[[ Provided data, beginning ]]
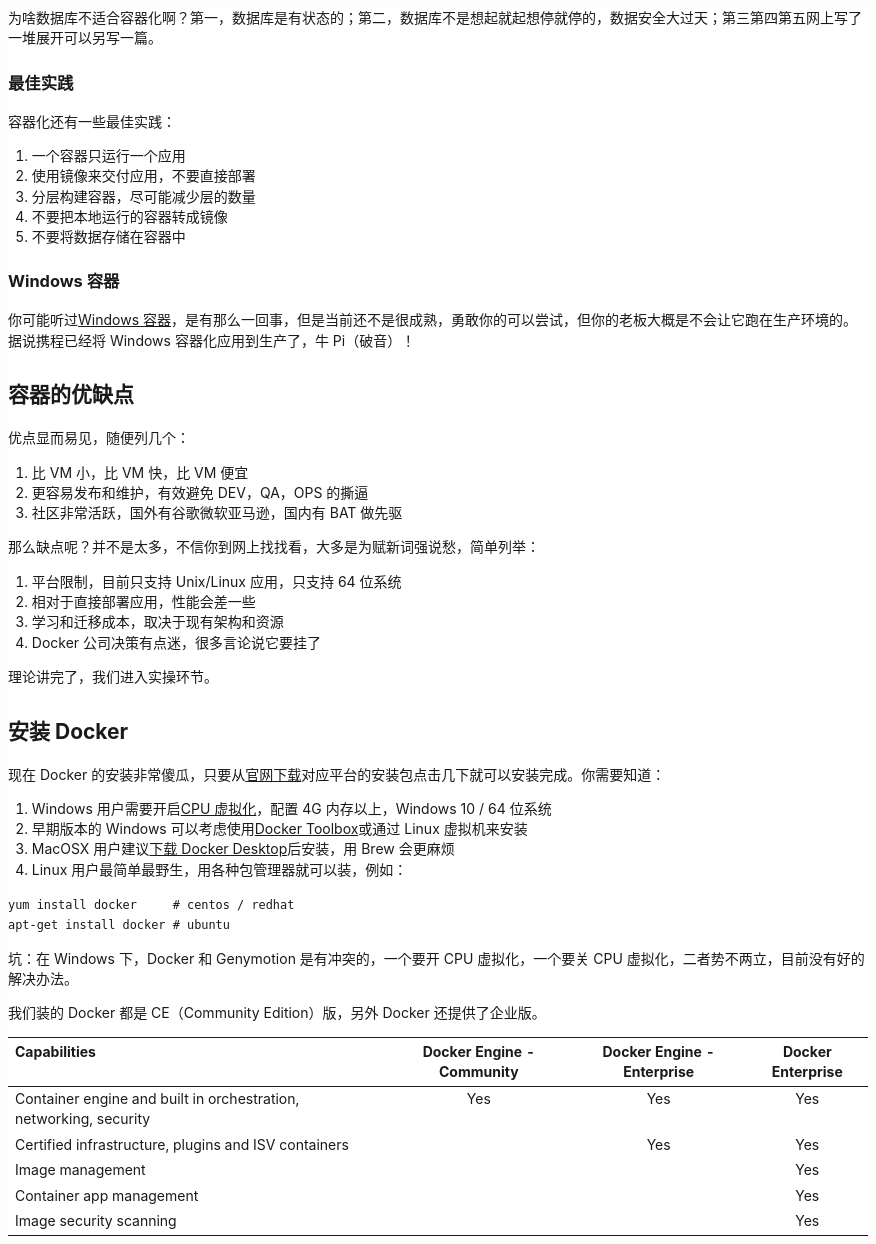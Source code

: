 为啥数据库不适合容器化啊？第一，数据库是有状态的；第二，数据库不是想起就起想停就停的，数据安全大过天；第三第四第五网上写了一堆展开可以另写一篇。

### 最佳实践

容器化还有一些最佳实践：

1. 一个容器只运行一个应用
2. 使用镜像来交付应用，不要直接部署
3. 分层构建容器，尽可能减少层的数量
4. 不要把本地运行的容器转成镜像
5. 不要将数据存储在容器中

### Windows 容器

你可能听过[Windows 容器](https://www.microsoft.com/zh-cn/cloud-platform/containers)，是有那么一回事，但是当前还不是很成熟，勇敢你的可以尝试，但你的老板大概是不会让它跑在生产环境的。据说携程已经将 Windows 容器化应用到生产了，牛 Pi（破音）！

## 容器的优缺点

优点显而易见，随便列几个：

1. 比 VM 小，比 VM 快，比 VM 便宜
2. 更容易发布和维护，有效避免 DEV，QA，OPS 的撕逼
3. 社区非常活跃，国外有谷歌微软亚马逊，国内有 BAT 做先驱

那么缺点呢？并不是太多，不信你到网上找找看，大多是为赋新词强说愁，简单列举：

1. 平台限制，目前只支持 Unix/Linux 应用，只支持 64 位系统
2. 相对于直接部署应用，性能会差一些
3. 学习和迁移成本，取决于现有架构和资源
4. Docker 公司决策有点迷，很多言论说它要挂了

理论讲完了，我们进入实操环节。

## 安装 Docker

现在 Docker 的安装非常傻瓜，只要从[官网下载](https://download.docker.com/)对应平台的安装包点击几下就可以安装完成。你需要知道：

1. Windows 用户需要开启[CPU 虚拟化](https://docs.docker.com/docker-for-windows/troubleshoot/#virtualization-must-be-enabled)，配置 4G 内存以上，Windows 10 / 64 位系统
2. 早期版本的 Windows 可以考虑使用[Docker Toolbox](https://docs.docker.com/toolbox/overview/)或通过 Linux 虚拟机来安装
3. MacOSX 用户建议[下载 Docker Desktop](https://hub.docker.com/editions/community/docker-ce-desktop-mac)后安装，用 Brew 会更麻烦
4. Linux 用户最简单最野生，用各种包管理器就可以装，例如：

```shell
yum install docker     # centos / redhat
apt-get install docker # ubuntu
```

坑：在 Windows 下，Docker 和 Genymotion 是有冲突的，一个要开 CPU 虚拟化，一个要关 CPU 虚拟化，二者势不两立，目前没有好的解决办法。

我们装的 Docker 都是 CE（Community Edition）版，另外 Docker 还提供了企业版。

| Capabilities                                                      | Docker Engine - Community | Docker Engine - Enterprise | Docker Enterprise |
| :---------------------------------------------------------------- | :-----------------------: | :------------------------: | :---------------: |
| Container engine and built in orchestration, networking, security |            Yes            |            Yes             |        Yes        |
| Certified infrastructure, plugins and ISV containers              |                           |            Yes             |        Yes        |
| Image management                                                  |                           |                            |        Yes        |
| Container app management                                          |                           |                            |        Yes        |
| Image security scanning                                           |                           |                            |        Yes        |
[[ Provided data, end ]]
### Exercise aim
Scan the material above. Extract every line in which the word "Image" occurs.

### Problem solution
| Image management                                                  |                           |                            |        Yes        |
| Image security scanning                                           |                           |                            |        Yes        |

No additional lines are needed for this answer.